**WORK TASK**
Report each line of the entries that contains the word "types", copied in full.

**SUPPLIED MATERIAL**
-=-=-

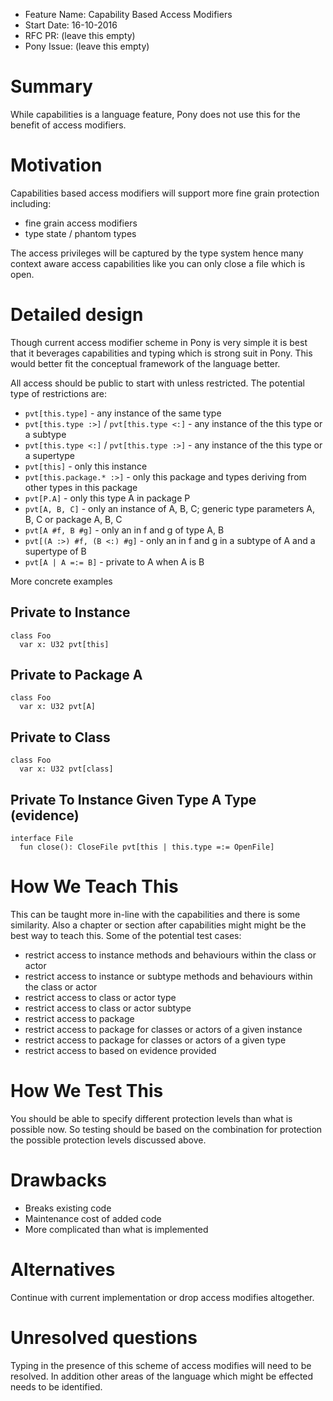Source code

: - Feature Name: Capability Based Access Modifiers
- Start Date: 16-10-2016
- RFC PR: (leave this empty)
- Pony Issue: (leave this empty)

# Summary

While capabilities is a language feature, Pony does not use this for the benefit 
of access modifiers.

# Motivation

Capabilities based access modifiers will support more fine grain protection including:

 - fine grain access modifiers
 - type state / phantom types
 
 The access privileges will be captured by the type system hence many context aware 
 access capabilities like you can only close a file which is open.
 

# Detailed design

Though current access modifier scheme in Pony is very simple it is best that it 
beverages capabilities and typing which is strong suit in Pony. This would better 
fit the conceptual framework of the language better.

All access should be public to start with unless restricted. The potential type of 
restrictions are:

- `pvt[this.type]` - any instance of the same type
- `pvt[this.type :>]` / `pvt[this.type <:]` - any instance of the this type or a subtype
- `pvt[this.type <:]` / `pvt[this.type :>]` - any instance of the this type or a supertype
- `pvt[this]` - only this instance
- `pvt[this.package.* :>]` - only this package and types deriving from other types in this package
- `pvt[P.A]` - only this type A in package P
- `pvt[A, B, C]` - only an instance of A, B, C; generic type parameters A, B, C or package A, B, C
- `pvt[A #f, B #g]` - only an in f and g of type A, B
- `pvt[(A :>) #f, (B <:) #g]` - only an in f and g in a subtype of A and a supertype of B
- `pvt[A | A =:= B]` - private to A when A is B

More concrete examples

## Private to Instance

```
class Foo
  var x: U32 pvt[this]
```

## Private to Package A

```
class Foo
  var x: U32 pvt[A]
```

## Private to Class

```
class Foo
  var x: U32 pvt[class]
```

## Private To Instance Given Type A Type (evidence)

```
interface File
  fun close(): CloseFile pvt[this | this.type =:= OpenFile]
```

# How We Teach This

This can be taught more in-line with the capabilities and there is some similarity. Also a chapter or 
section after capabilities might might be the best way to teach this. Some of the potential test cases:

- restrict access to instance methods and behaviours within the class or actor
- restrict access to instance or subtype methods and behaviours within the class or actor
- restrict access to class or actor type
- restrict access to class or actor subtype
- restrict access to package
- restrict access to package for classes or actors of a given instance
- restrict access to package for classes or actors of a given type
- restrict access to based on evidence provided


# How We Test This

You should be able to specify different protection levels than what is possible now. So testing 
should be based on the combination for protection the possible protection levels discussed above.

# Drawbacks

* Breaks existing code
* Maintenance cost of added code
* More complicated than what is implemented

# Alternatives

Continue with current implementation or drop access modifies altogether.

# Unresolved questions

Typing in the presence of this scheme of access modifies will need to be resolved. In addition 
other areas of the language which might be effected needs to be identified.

-=-=-

**RESPONSE FOR THIS EXERCISE**
 - type state / phantom types
- `pvt[this.package.* :>]` - only this package and types deriving from other types in this package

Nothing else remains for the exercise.